Proper use of model inference (AIC) (Burnham and Anderson) - when to explore more models I am starting an analysis, for which I have a binomial response variable (species relative abundance) and continuous predictors (habitat variables). I have done some data exploration, and there is reason to expect some non-linear relationships and spatial autocorrelation. I am starting with exploratory GAMs, and plan to use GLMs but will likely need to try GLMM to account for random effects (year, month, site). I want to follow the Burnham and Anderson (2002) approach to model selection, based on an a priori set of models. I know enough about the system in order to make a set of models (which variables to include, which interactions to include), however I do not know which types of models will be "best" (most parsimonious). 
So my question is: Since I can not compare between different types of models (GAM, GLM, GLMM) using this approach, and the approach advocates against stepwise selection and unnecessary data-dredging, at what point is it acceptable to play around with variations of one model? Can I try several variations on my global model, using different methods to account for autocorrelation, random effects, overdispersion, etc, and then use the best as a basis for my subset of models? Or should I just choose what I think will be the best, and then after model selection can try different options on the best model (or group of models)?
Thanks
 A: I think that cross-validation is the best choice in your case. The reason is that your goal, ultimately, is to make predictions about the population. So you want to choose a model accordingly. Since you do not know the correct model, the convergence guarantees for AIC (and BIC) do not apply. However, there is a proof that shows that the cross validation solution is close to the structural risk minimization solution for model selection (you can find the proof in the appendix here).
So just to review, the structural risk minimization solution (SRM solution) selects a model that has the lowest generalization error. You never actually have access to the generalization error, but theoretically (I mean with math proofs) you can bound it by the empirical error (the error of your model on your data), a complexity term, and a term that's related to the variance of your distribution. The optimal solution with these bounds coincide with the SRM solution, which you can approximate with cross-validation. Thus, cross-validation has a strong theoretical justification and allows you to find the best solution for a class of models (even if the true model is not included).
Also, a nice thing here is that you can also play with the different parameters with cross-validation using grid-search for each model and compare across different models. Just make sure you do cross validation correctly! (I see people screw this up all the time).
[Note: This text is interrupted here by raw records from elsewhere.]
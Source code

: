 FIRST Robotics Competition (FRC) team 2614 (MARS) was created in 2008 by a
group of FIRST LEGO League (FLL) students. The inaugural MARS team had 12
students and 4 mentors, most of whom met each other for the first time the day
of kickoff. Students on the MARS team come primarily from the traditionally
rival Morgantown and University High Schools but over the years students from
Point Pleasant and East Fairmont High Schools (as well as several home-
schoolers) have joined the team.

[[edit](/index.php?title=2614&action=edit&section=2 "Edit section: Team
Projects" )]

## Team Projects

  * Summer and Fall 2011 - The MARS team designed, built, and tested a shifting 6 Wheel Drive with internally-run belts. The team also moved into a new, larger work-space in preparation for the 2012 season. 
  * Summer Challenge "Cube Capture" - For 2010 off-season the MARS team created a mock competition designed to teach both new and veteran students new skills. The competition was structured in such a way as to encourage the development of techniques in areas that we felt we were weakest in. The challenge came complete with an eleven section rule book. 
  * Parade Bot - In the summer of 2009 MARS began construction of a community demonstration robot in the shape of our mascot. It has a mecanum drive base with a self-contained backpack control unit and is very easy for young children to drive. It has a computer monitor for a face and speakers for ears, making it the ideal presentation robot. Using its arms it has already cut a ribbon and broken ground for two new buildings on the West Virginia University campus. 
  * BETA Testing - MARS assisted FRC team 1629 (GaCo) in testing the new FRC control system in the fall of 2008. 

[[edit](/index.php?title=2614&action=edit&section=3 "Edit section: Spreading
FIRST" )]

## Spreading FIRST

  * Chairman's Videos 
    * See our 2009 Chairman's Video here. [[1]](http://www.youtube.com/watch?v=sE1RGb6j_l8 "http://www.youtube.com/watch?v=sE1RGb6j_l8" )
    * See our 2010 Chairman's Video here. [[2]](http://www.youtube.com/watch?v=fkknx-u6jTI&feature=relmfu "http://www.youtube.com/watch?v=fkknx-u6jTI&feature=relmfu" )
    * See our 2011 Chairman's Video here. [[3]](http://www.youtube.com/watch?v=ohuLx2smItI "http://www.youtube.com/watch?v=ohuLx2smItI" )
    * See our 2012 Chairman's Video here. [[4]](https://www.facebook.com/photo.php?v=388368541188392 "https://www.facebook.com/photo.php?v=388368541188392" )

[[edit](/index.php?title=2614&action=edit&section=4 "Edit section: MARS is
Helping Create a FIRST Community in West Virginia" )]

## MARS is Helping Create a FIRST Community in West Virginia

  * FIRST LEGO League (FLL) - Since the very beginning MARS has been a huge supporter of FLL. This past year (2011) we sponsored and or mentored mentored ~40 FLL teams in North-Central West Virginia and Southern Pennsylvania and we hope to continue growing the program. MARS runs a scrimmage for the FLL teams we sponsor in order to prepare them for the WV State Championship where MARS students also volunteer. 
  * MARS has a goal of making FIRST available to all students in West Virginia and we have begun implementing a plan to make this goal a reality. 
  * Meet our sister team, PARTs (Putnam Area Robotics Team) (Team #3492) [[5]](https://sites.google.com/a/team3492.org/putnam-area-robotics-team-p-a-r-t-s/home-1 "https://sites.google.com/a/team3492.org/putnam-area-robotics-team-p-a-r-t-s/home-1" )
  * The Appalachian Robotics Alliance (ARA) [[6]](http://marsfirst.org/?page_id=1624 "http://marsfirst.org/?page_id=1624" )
You can find the n-fold cross-validation procedure (which is used in the proof) on slide 17 of that pdf.
Grid Search:
The basic idea of grid search is to do cross validation with a manually chosen set of parameters. So for example, you could compare GLMs that are quadratic, cubic, etc. This should cover a wide range. Usually you should plot the cross-validation performance as a function of the parameter choice and just choose the performance with the best cross-validation performance (lowest CV error). For a concrete example, check out my tutorial on SVMs. Scroll all the way down to In[29] to see the code. In that example I am using grid search over an SVM parameter C. You can see the sort of plot I'm talking about in Out[30].
Make sense?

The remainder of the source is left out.